Hélas, ce bonheur fut de courte durée, et nous n’aurions jamais pensé être confrontés à toutes les embûches qui allaient arriver. À douze semaines, notre fille a contracté le virus respiratoire syncytial, allant de pair avec de fortes toux, de la fièvre, de l’essoufflement... De ce fait, elle ne parvenait plus à boire. Elle a été hospitalisée une semaine, mise sous oxygène et nourrie par sonde. Je la vois encore, dans ce lit bien trop grand pour elle, avec ces tuyaux dans son petit nez.
Heureusement, elle a récupéré rapidement et est vite rentrée à la maison. Elle a recommencé à boire, et nous pensions que cette histoire était terminée. Ce n’était en fait que le début d'un long et douloureux parcours. Notre fille a été malade pratiquement tout l’hiver. De ce fait, l'initiation aux aliments solides n’a pas été facile. Semaine après semaine, elle mangeait et buvait de moins en moins, repoussant le biberon ou la cuillère, serrant les lèvres et tournant la tête.
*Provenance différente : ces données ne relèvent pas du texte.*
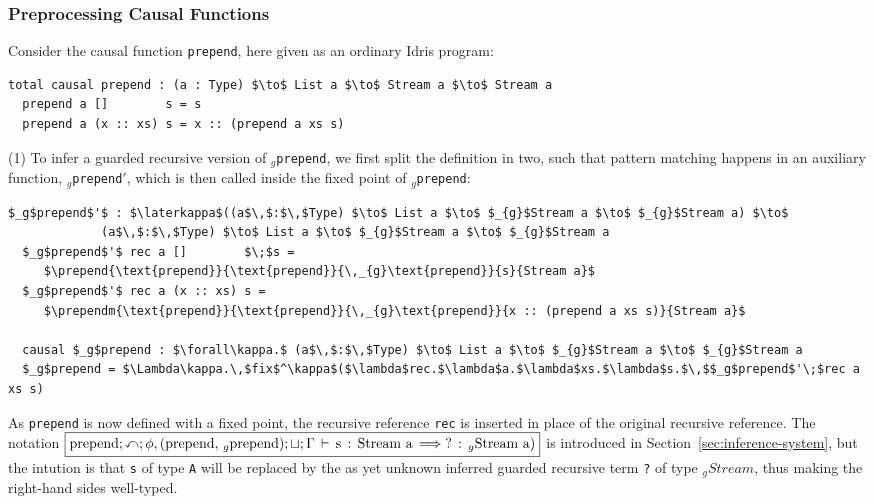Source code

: \subsubsection{Preprocessing Causal Functions}
\label{sec:prepr-caus-funct}
 Consider the causal function \texttt{prepend}, here
given as an ordinary Idris program:
\begin{lstlisting}[mathescape]
  total causal prepend : (a : Type) $\to$ List a $\to$ Stream a $\to$ Stream a
  prepend a []        s = s
  prepend a (x :: xs) s = x :: (prepend a xs s)
\end{lstlisting}
(1) To infer a guarded recursive version of \texttt{$_g$prepend}, we first split the
definition in two, such that pattern matching happens in an auxiliary function,
\texttt{$_g$prepend$'$}, which is then called inside the fixed point of \texttt{$_g$prepend}:

\newcommand{\prepend}[5]{\ensuremath{{\boxed{#1;\causal;\phi,(#2,#3);\open;\Gamma\,\vdash\,\text{#4}\,:\,\text{#5}\,\infer
        \text{?}\,:\,_{g}\text{#5})}}}}
\newcommand{\prependm}[5]{\ensuremath{{\boxed{
            \begin{matrix*}[l] #1;\causal;\phi,(#2,#3);\open;\Gamma\,\vdash \\
                           \quad\text{#4}\,:\,\text{#5}\,\infer\,\text{?}\,:\,_{g}\text{#5})
            \end{matrix*}
            }}}}
\begin{lstlisting}[mathescape]
  $_g$prepend$'$ : $\laterkappa$((a$\,$:$\,$Type) $\to$ List a $\to$ $_{g}$Stream a $\to$ $_{g}$Stream a) $\to$ 
             (a$\,$:$\,$Type) $\to$ List a $\to$ $_{g}$Stream a $\to$ $_{g}$Stream a
  $_g$prepend$'$ rec a []        $\;$s = 
     $\prepend{\text{prepend}}{\text{prepend}}{\,_{g}\text{prepend}}{s}{Stream a}$
  $_g$prepend$'$ rec a (x :: xs) s = 
     $\prependm{\text{prepend}}{\text{prepend}}{\,_{g}\text{prepend}}{x :: (prepend a xs s)}{Stream a}$

  causal $_g$prepend : $\forall\kappa.$ (a$\,$:$\,$Type) $\to$ List a $\to$ $_{g}$Stream a $\to$ $_{g}$Stream a
  $_g$prepend = $\Lambda\kappa.\,$fix$^\kappa$($\lambda$rec.$\lambda$a.$\lambda$xs.$\lambda$s.$\,$$_g$prepend$'\;$rec a xs s)
\end{lstlisting}
As \texttt{prepend} is now defined with a fixed point, the recursive reference
\texttt{rec} is inserted in place of the original recursive reference. The
notation \prepend{\text{prepend}}{\text{prepend}}{\,_{g}\text{prepend}}{s}{Stream a} is introduced in
Section~\ref{sec:inference-system}, but the intution is that \texttt{s} of type
\texttt{A} will be replaced by the as yet unknown inferred guarded recursive term \texttt{?} of
type $_{g}Stream$, thus making the right-hand sides well-typed.

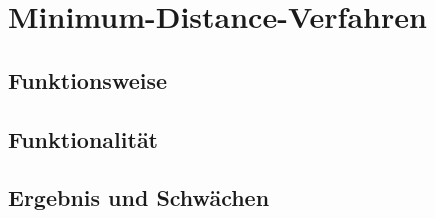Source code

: \chapter{Minimum-Distance-Verfahren}
\section{Funktionsweise}
\section{Funktionalität}
\section{Ergebnis und Schwächen}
J’ai exprimé mes inquiétudes au pédiatre à plusieurs reprises, mais sa réponse était toujours la même: patience, encore et toujours, tout allait rentrer dans l’ordre. Et pourtant, j’avais l’impression que quelque chose n’allait pas. Elle s’est fortement affaiblie à six mois, et toutes les sonnettes d'alarme ont commencé à sonner. Elle avait perdu un demi-kilo, ce qui représentait alors 10% de son poids, elle était très pâle, dormait presque toute la journée, et nous avions toutes les difficultés du monde à la réveiller. Et quand nous y parvenions, elle ouvrait à peine les yeux et était très amorphe. Et elle ne salissait plus ses langes.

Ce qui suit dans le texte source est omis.